Surprising A/B test results that defied best practices

There’s a reason why we test.

Because even the best, “best practice,” data-informed, user-requested changes don’t always perform as expected. And there’s a variety of reasons why things might not turn out the way we expect them to, from interpreting causation rather than correlation within datasets to a design execution that’s not quite working.

What’s important is to figure out the ‘why’ behind the results in post-test analysis. Tests that defy our expectations can teach us more about our users, their behavior, intentions, wants, and needs than winning tests. Making the insights and learnings from such tests very valuable for the next test we run.

So, we asked 16 experimentation experts to share a test result that surprised them and their insights about why things didn’t turn out as planned. The following is also a fantastic resource for any colleagues who don’t understand why we test ideas that they are “sure” will work.

1. Adding friction improves conversion rates

The best practice of removing friction from an experience to make it as easy as possible for users to convert isn’t always going to work. There are some scenarios where friction can help conversions, as Shiva shares;

“The 'best practice' that many people assume is 'less fields = more conversions.'

Simplicity principle. Makes sense - right?

Less is more? "Less Friction?"

Wrong.

I’ve tested this a few different times. The "rule" is that there is no rule to this kind of thing - it truly depends on a number of things.

I had a lead gen form where we had 6+ steps to convert users. So we reduced it to 3 steps and saw a HUGE drop in conversion rate.

So we tested the 'anti-hypothesis,' namely, ADD steps (thinking steps = trust building).

Added a step to the beginning of the form and saw an increase in conversion rate. Never blindly follow 'best practices' - always test them.”

Shiva Manjunath

Senior Web Product Manager, CRO at Motive

With Shiva’s example in mind, should “adding friction” also be a best practice? Jakub discusses his findings on whether unexpected results are down to randomness or are, in fact, sub-patterns.

“After publishing 130 patterns based on 460 experiments, we see that randomness is rare.
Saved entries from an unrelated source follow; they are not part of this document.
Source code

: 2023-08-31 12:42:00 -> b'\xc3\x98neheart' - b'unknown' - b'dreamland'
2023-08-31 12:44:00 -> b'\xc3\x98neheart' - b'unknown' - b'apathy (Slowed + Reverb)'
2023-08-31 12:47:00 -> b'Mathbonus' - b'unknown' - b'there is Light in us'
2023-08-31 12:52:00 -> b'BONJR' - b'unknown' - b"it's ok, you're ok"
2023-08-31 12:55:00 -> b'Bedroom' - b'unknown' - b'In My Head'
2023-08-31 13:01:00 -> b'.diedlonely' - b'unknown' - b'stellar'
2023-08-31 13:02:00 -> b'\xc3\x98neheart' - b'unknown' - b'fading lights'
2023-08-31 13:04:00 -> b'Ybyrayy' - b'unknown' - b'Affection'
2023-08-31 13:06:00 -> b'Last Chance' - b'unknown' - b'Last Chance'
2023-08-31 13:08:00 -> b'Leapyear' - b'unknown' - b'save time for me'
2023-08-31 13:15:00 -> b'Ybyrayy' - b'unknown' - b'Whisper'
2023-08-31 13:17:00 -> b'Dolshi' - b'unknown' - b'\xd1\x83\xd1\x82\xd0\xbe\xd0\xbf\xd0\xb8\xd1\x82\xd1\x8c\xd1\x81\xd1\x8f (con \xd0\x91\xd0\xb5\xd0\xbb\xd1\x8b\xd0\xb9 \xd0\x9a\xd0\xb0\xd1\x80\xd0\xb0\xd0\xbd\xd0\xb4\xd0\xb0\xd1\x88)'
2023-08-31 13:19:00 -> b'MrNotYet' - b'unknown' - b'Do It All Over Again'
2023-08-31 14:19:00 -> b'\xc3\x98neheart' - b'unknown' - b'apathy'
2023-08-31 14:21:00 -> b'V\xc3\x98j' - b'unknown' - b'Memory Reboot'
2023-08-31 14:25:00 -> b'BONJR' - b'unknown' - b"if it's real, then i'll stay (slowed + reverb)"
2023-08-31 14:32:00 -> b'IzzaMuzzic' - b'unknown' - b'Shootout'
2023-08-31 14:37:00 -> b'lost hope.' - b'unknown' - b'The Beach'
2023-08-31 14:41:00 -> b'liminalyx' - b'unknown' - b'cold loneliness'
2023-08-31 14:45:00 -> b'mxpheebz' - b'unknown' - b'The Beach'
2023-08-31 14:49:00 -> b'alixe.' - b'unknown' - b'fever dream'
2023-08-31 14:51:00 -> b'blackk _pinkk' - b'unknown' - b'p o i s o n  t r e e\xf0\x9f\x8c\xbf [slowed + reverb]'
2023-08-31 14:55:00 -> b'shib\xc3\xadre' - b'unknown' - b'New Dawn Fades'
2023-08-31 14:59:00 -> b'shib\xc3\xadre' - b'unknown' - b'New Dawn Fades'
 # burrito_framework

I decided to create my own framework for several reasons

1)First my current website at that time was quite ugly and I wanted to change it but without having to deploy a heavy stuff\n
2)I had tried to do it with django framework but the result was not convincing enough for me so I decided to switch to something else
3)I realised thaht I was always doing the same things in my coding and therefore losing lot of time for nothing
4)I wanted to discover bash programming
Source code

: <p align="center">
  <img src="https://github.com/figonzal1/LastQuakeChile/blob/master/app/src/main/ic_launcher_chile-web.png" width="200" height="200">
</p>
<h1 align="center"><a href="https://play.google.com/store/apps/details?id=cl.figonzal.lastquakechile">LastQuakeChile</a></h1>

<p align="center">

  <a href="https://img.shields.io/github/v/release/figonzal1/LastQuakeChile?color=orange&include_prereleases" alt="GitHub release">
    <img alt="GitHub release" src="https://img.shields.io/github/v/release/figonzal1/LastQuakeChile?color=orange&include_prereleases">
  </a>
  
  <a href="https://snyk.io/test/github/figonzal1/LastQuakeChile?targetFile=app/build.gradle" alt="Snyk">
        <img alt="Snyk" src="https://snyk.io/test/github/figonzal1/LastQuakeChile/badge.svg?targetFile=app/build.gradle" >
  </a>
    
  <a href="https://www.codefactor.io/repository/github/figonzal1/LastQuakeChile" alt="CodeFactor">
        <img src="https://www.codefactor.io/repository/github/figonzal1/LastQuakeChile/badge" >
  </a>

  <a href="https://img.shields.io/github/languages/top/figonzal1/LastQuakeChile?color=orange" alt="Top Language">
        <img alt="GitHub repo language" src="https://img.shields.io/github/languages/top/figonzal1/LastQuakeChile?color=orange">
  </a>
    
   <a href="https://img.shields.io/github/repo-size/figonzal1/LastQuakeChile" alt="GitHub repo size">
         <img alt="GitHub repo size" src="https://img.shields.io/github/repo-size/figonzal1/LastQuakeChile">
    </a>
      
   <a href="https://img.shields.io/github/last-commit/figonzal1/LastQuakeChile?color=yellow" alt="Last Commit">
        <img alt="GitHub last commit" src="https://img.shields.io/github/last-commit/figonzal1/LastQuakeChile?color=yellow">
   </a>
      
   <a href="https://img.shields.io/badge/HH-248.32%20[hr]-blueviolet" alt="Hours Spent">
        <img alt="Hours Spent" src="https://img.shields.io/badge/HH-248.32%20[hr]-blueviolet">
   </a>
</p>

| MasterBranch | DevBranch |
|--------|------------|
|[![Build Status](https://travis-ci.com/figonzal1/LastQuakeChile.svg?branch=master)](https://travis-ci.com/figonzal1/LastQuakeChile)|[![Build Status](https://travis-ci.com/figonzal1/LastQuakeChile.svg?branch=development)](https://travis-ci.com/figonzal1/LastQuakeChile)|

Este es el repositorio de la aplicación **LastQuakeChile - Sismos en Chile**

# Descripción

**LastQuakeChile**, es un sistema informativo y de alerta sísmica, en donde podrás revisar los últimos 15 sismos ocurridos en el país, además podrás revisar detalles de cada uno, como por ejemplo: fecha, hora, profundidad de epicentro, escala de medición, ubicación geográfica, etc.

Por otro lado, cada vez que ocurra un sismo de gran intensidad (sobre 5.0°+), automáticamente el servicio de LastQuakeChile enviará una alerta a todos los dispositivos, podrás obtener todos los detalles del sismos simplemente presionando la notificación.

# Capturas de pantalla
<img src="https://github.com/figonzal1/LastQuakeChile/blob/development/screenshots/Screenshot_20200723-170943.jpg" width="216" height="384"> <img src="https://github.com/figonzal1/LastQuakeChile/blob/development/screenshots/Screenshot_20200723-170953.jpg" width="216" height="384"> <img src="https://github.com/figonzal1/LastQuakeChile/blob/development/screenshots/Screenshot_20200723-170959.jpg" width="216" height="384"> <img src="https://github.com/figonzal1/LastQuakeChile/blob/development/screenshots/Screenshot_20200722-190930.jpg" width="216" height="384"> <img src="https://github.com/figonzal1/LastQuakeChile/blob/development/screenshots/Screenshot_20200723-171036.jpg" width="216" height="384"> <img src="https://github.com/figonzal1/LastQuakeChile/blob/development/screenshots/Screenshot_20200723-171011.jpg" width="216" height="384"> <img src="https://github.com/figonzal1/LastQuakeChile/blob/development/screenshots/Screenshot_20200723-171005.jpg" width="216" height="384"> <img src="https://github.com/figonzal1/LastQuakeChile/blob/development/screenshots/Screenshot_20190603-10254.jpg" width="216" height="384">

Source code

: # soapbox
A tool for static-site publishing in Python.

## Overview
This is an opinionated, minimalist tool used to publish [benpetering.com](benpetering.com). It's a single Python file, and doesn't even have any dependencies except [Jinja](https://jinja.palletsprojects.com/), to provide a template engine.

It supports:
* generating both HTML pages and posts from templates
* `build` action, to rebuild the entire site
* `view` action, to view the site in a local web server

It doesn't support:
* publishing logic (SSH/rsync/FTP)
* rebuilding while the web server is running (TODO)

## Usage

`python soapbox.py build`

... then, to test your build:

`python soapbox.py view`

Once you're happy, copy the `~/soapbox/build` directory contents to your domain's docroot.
That is, the rates of success vs. failure for a given pattern are rarely equal.

Given their probabilistic nature, there’s ample room for test outcomes to surprise us, as in the fewer form field pattern.

An experiment by a leading UK job site removed the ‘distance’ field from the search bar with the expectation of increasing job searches.

But the total searches dropped significantly. One explanation is that users wish to express additional information that increases relevance. e.g., wanting to search for jobs within a given commute radius. A few months later, Booking also detected a similar conditional exception to the general pattern when they added an additional “number of children” filter into their existing search bar.

This showcases how a general pattern breaks out into smaller ones laced with contextual conditions.”

Jakub Linowski

Founder and Lead Designer at Linowski Interaction

2. Delay the Call To Action (CTA)

An omnipresent CTA button feels like a great way to capture interest no matter where the user is in the journey, but unless the user is ready to buy, isn’t it a waste of space that could be used for something more valuable? Lydia shares an example;

“Most web designers suggest placing a button in the upper part of your website. While it's a good practice, it might not suit all businesses.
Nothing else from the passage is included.